▶ [The problem]: Filter the entries for the string "html". Copy each line that has it.
· · ·
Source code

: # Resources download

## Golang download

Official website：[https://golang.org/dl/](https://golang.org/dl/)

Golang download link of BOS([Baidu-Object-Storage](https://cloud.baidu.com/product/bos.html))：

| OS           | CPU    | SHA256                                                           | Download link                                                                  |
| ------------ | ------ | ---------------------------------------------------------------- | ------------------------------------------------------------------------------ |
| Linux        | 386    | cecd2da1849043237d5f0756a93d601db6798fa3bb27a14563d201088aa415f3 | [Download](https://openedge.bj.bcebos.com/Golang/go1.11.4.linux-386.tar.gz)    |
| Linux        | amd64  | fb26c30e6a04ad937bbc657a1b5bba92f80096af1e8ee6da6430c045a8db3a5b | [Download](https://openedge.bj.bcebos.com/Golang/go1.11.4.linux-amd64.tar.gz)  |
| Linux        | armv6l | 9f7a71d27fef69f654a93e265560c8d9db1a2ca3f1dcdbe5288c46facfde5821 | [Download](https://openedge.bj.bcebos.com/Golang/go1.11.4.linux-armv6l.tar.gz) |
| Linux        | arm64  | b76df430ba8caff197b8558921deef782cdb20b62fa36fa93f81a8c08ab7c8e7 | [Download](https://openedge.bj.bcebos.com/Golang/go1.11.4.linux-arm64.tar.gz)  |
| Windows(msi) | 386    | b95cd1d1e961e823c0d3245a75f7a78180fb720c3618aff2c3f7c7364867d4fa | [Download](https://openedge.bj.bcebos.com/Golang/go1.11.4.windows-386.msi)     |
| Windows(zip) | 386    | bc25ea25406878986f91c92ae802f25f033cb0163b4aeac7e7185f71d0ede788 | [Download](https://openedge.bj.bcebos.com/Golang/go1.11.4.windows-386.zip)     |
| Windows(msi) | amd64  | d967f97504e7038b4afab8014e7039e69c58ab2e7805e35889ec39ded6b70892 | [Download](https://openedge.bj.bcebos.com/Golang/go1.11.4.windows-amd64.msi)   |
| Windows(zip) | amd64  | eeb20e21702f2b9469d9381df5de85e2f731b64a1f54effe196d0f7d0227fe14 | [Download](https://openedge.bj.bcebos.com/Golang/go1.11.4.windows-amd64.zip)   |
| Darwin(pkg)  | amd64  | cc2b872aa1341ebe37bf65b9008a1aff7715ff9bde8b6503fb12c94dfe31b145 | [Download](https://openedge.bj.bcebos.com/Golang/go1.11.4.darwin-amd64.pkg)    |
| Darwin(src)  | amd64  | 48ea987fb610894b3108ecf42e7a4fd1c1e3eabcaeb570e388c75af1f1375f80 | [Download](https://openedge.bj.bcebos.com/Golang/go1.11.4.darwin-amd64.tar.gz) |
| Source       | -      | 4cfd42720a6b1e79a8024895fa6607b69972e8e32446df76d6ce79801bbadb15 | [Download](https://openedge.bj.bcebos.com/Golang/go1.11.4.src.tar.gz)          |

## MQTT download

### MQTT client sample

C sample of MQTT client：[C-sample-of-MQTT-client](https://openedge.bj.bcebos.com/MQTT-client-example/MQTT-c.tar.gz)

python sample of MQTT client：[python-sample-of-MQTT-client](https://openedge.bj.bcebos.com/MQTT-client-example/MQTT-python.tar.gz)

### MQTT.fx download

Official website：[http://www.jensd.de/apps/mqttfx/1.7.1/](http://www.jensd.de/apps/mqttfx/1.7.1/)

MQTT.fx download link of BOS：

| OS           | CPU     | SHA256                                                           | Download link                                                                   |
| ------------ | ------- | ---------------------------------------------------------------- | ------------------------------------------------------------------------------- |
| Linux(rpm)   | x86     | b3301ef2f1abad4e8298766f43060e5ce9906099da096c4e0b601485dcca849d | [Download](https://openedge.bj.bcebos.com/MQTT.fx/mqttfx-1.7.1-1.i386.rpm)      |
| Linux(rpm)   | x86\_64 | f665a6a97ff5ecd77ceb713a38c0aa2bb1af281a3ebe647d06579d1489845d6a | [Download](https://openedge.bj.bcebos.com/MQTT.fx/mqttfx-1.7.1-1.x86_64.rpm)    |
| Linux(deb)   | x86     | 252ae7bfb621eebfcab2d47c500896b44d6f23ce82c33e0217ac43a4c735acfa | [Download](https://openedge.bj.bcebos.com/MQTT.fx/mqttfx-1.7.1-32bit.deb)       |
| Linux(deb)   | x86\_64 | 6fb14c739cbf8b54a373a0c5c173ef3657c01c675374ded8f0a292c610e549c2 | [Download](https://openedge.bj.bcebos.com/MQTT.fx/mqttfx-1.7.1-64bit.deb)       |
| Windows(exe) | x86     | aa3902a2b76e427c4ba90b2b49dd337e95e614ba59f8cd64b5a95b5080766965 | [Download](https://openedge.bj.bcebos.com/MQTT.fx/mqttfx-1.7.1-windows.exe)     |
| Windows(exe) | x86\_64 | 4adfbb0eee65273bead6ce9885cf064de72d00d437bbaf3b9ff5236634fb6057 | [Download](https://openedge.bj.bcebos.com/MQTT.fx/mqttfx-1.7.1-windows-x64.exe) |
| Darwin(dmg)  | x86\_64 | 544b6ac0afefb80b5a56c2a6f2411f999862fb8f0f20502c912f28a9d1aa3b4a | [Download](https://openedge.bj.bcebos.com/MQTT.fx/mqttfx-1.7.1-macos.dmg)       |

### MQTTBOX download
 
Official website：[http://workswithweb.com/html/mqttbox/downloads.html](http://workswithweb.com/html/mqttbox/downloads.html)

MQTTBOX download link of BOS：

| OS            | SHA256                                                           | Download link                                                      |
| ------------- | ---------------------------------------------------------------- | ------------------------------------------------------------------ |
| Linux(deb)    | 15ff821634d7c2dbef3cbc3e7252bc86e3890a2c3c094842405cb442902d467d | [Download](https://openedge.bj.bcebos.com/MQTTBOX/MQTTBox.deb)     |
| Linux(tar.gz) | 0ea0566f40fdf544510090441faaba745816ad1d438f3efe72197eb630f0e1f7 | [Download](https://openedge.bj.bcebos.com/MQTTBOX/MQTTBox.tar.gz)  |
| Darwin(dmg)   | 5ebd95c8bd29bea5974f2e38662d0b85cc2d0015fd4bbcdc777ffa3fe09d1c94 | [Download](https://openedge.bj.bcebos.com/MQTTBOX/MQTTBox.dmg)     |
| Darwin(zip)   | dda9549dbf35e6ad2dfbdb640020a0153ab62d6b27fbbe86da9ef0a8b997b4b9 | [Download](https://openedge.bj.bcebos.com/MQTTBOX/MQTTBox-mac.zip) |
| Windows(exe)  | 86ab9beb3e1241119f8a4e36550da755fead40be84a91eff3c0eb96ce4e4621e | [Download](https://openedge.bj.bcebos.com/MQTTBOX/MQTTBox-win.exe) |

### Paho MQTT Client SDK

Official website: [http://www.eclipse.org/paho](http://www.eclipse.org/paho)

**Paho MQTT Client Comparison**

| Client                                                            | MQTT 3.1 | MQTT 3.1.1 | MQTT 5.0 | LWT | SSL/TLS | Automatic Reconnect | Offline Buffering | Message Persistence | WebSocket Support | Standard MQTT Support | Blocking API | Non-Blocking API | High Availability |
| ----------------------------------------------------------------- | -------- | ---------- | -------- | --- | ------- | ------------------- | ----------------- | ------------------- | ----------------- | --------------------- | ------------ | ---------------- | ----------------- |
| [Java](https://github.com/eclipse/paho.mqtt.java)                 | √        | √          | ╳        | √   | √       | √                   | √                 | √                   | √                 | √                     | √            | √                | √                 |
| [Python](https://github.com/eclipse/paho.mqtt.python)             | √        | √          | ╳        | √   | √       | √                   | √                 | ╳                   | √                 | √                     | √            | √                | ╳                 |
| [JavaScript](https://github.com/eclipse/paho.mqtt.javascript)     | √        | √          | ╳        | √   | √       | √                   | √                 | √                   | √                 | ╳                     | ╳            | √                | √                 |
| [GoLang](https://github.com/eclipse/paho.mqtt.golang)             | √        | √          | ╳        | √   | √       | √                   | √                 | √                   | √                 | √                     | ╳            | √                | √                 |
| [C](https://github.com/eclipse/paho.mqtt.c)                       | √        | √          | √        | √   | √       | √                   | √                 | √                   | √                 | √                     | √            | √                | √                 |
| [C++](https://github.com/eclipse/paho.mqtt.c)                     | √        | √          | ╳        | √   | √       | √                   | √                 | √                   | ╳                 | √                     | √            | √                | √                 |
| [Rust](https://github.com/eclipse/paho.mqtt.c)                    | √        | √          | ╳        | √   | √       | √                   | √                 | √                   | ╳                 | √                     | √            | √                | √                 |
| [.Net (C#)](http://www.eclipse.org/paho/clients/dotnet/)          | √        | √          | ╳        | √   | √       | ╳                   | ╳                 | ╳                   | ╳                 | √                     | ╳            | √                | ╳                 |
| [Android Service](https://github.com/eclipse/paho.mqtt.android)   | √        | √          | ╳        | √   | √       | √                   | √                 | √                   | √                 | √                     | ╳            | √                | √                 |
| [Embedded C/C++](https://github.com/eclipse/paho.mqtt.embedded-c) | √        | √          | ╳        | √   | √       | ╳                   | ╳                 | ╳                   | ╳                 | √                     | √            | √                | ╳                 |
· · ·
▶ [Solution to the problem]:
Golang download link of BOS([Baidu-Object-Storage](https://cloud.baidu.com/product/bos.html))：
Official website：[http://workswithweb.com/html/mqttbox/downloads.html](http://workswithweb.com/html/mqttbox/downloads.html)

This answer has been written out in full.